The proposal, spearheaded by Secretary of State Ken Blackwell’s Citizens for Tax Reform, will limit spending growth for the state and its subdivisions including local government, school districts and other local taxing districts. The proposal contains a supremacy clause, so that it prevails over other sections of the Constitution.

“Ohio voters will not know exactly what they are getting if they approve this amendment,” said Policy Matters research analyst and report author Jon Honeck, “but they can be assured that the amendment will override any other section of the Constitution in case of conflict.”

Findings of the report include:

* The TEL imposes an overall spending cap on state spending and a separate spending cap for each local government. The spending cap applies not just to tax revenue, but also to revenues raised from certain voluntary transactions, such as lottery ticket sales.

* Large portions of public university spending may be subject to the spending cap, including tuition, fees, and sales of tickets to sports and entertainment events.

* The TEL contains a supremacy clause that ensures that it will prevail in case of conflict with any other constitutional section. The mandatory year-end collection of unencumbered funds potentially conflicts with constitutional sections that restrict use of fuel taxes and workers’ compensation funds.

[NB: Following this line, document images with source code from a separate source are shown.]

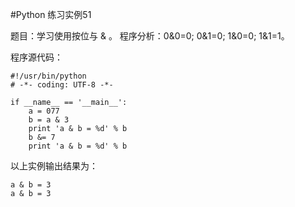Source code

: #Python 练习实例51


题目：学习使用按位与 & 。
程序分析：0&0=0; 0&1=0; 1&0=0; 1&1=1。


程序源代码：

```
#!/usr/bin/python
# -*- coding: UTF-8 -*-

if __name__ == '__main__':
    a = 077
    b = a & 3
    print 'a & b = %d' % b
    b &= 7
    print 'a & b = %d' % b
```

以上实例输出结果为：

```
a & b = 3
a & b = 3
```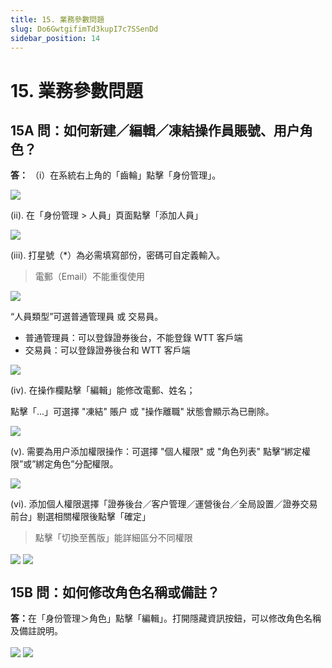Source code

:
 ```yaml
---
title: 15. 業務參數問題
slug: Do6GwtgifimTd3kupI7c7SSenDd
sidebar_position: 14
---
```



# 15. 業務參數問題

## 15A 問：如何新建／編輯／凍結操作員賬號、用户角色？

<b>答：</b> （i）在系統右上角的「齒輪」點擊「身份管理」。

<img src="/assets/GxrzbPOxWoCtsIxLak2cZi1gnJh.png" src-width="2636" src-height="719" align="center"/>

(ii). 在「身份管理 &gt; 人員」頁面點擊「添加人員」

<img src="/assets/TWNnbpbUeoc8rCxEXO1cu0uLnAb.png" src-width="2621" src-height="858" align="center"/>

(iii). 打星號（*）為必需填寫部份，密碼可自定義輸入。

> 電郵（Email）不能重復使用

<img src="/assets/D4bUb5JhRoil9hx0g9wcvWiPndd.png" src-width="2868" src-height="1633" align="center"/>

“人員類型”可選普通管理員 或 交易員。

- 普通管理員：可以登錄證券後台，不能登錄 WTT 客戶端
- 交易員：可以登錄證券後台和 WTT 客戶端

<img src="/assets/JPEfbCcfdoF5KWxJF7qcFkWpn7f.png" src-width="991" src-height="232"/>

(iv). 在操作欄點擊「編輯」能修改電郵、姓名；

點擊「...」可選擇 "凍結" 賬户 或 "操作離職" 狀態會顯示為已刪除。

<img src="/assets/LCjzb9pvZo2t2hxa2M9cxXvgnSd.png" src-width="2239" src-height="481" align="center"/>

(v). 需要為用户添加權限操作：可選擇 "個人權限" 或 "角色列表" 點擊“綁定權限”或”綁定角色”分配權限。

<img src="/assets/JrGubSEMdo90KoxtYs0cbnISnDg.png" src-width="2610" src-height="1335" align="center"/>

(vi). 添加個人權限選擇「證券後台／客户管理／運營後台／全局設置／證券交易前台」剔選相關權限後點擊「確定」

> 點擊「切換至舊版」能詳細區分不同權限

<img src="/assets/Pt4obFwuvo5KoIxnyjLcN8PXngb.png" src-width="2624" src-height="1345" align="center"/>

<img src="/assets/BI3obTtOCoptuaxFx7McU2LFnrc.png" src-width="2108" src-height="1412" align="center"/>

## 15B 問：如何修改角色名稱或備註？

<b>答：</b>在「身份管理＞角色」點擊「編輯」。打開隱藏資訊按鈕，可以修改角色名稱及備註說明。

<img src="/assets/BFLdbW1fCoXafsxlJTUc6jIynLe.png" src-width="2542" src-height="620" align="center"/>

<img src="/assets/LrOgbHGghowuNXxtjXecggq9n5c.png" src-width="2516" src-height="1268" align="center"/>

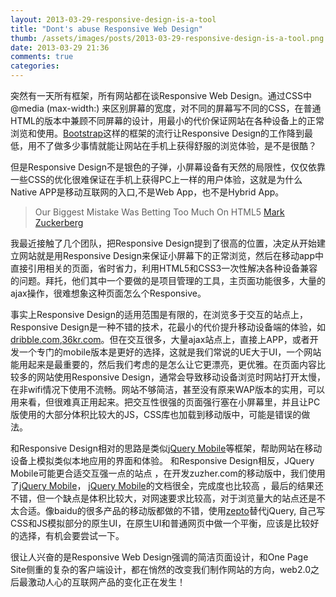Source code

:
 ```yaml
---
layout: 2013-03-29-responsive-design-is-a-tool
title: "Dont's abuse Responsive Web Design"
thumb: /assets/images/posts/2013-03-29-responsive-design-is-a-tool.png
date: 2013-03-29 21:36
comments: true
categories: 
---
```



突然有一天所有框架，所有网站都在谈Responsive Web Design。通过CSS中@media (max-width:) 来区别屏幕的宽度，对不同的屏幕写不同的CSS，在普通HTML的版本中兼顾不同屏幕的设计，用最小的代价保证网站在各种设备上的正常浏览和使用。[Bootstrap](http://twitter.github.com/bootstrap/)这样的框架的流行让Responsive Design的工作降到最低，用不了做多少事情就能让网站在手机上获得舒服的浏览体验，是不是很酷？

但是Responsive Design不是银色的子弹，小屏幕设备有天然的局限性，仅仅依靠一些CSS的优化很难保证在手机上获得PC上一样的用户体验，这就是为什么Native APP是移动互联网的入口,不是Web App，也不是Hybrid App。

> Our Biggest Mistake Was Betting Too Much On HTML5 
[ Mark Zuckerberg](https://www.facebook.com/notes/facebook-engineering/under-the-hood-rebuilding-facebook-for-ios/10151036091753920)


我最近接触了几个团队，把Responsive Design提到了很高的位置，决定从开始建立网站就是用Responsive Design来保证小屏幕下的正常浏览，然后在移动app中直接引用相关的页面，省时省力，利用HTML5和CSS3一次性解决各种设备兼容的问题。拜托，他们其中一个要做的是项目管理的工具，主页面功能很多，大量的ajax操作，很难想象这种页面怎么个Responsive。

事实上Responsive Design的适用范围是有限的，在浏览多于交互的站点上，Responsive Design是一种不错的技术，花最小的代价提升移动设备端的体验，如[dribble.com](http://www.dribble.com),[36kr.com](http://www.36kr.com)。但在交互很多，大量ajax站点上，直接上APP，或者开发一个专门的mobile版本是更好的选择，这就是我们常说的UE大于UI，一个网站能用起来是最重要的，然后我们考虑的是怎么让它更漂亮，更优雅。在页面内容比较多的网站使用Responsive Design，通常会导致移动设备浏览时网站打开太慢，在非wifi情况下使用不流畅。网站不够简洁，甚至没有原来WAP版本的实用，可以用来看，但很难真正用起来。把交互性很强的页面强行塞在小屏幕里，并且让PC版使用的大部分体积比较大的JS，CSS库也加载到移动版中，可能是错误的做法。


和Responsive Design相对的思路是类似[jQuery Mobile](http://jquerymobile.com/)等框架，帮助网站在移动设备上模拟类似本地应用的界面和体验。 和Responsive Design相反，JQuery Mobile可能更合适交互强一点的站点 ，在开发zuzher.com的移动版中，我们使用了[jQuery Mobile](http://jquerymobile.com/)， [jQuery Mobile](http://jquerymobile.com/)的文档很全，完成度也比较高 ，最后的结果还不错，但一个缺点是体积比较大，对网速要求比较高，对于浏览量大的站点还是不太合适。像baidu的很多产品的移动版都做的不错，使用[zepto](http://zeptojs.com/)替代jQuery, 自己写CSS和JS模拟部分的原生UI，在原生UI和普通网页中做一个平衡，应该是比较好的选择，有机会要尝试一下。

很让人兴奋的是Responsive Web Design强调的简洁页面设计，和One Page Site侧重的复杂的客户端设计，都在悄然的改变我们制作网站的方向，web2.0之后最激动人心的互联网产品的变化正在发生！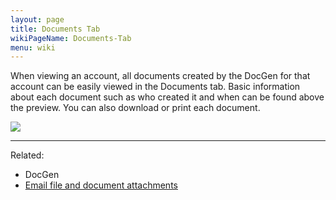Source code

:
 ```yaml
---
layout: page
title: Documents Tab
wikiPageName: Documents-Tab
menu: wiki
---
```


When viewing an account, all documents created by the DocGen for that account can be easily viewed in the Documents tab. Basic information about each document such as who created it and when can be found above the preview. You can also download or print each document.

![](https://user-images.githubusercontent.com/31252743/35724811-fab4f3a8-07b3-11e8-9960-884e46ecdbf0.png)

***

Related:
* DocGen
* [Email file and document attachments](https://github.com/surefyresystems/Surefyre-Systems/wiki/Email#file-and-document-attachments)
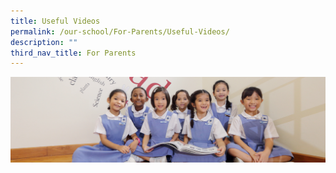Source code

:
 ```yaml
---
title: Useful Videos
permalink: /our-school/For-Parents/Useful-Videos/
description: ""
third_nav_title: For Parents
---
```

![](/images/UsefulVideos.jpg)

* The requirement that the state pay for mandates on subdivisions fails to define “mandate.” This is an invitation to litigation. If given an expansive interpretation by the courts, this provision will overturn the established relationship between the state and its subdivisions. Political subdivisions may be able to object to state laws passed in order to comply with federal mandates.

* The mechanism to refund part of a budgetary surplus gives refunds based on state income tax payments, even though taxes will have been collected from multiple sources. This will shift refunds disproportionately to higher-income taxpayers (who pay more income tax), when some of the revenue comes from sales and other taxes (paid disproportionately by middle- and low-income households).

* The amendment does not specify how to implement the spending cap formula in school districts and other taxing districts that cross political boundaries.

* The TEL makes no exception for the municipal home rule sections of the Ohio Constitution. Requiring voter approval before levying any tax conflicts with the authority of a charter municipality to levy a property tax for outside millage without voter approval.

* Both the state and local spending limits cover capital expenditures, which have previously been viewed as long-term investments. Even if voters have previously authorized bonds through local levies or state initiatives, the limit will apply.

* When it is necessary to exceed the cap, the mandatory referendum will delay the state budget by at least three months, giving a new Legislature just three months to produce a budget. This restricts public input into the budget process, and raises the likelihood that a budget will not be passed before the end of a fiscal year.

“The only certain thing about this amendment is that important concepts and procedures are unclear and will generate a flood of lawsuits before they are sorted out,” Honeck said. “The amendment is poorly conceived and would not serve the interests of Ohioans. It deserves to be rejected.”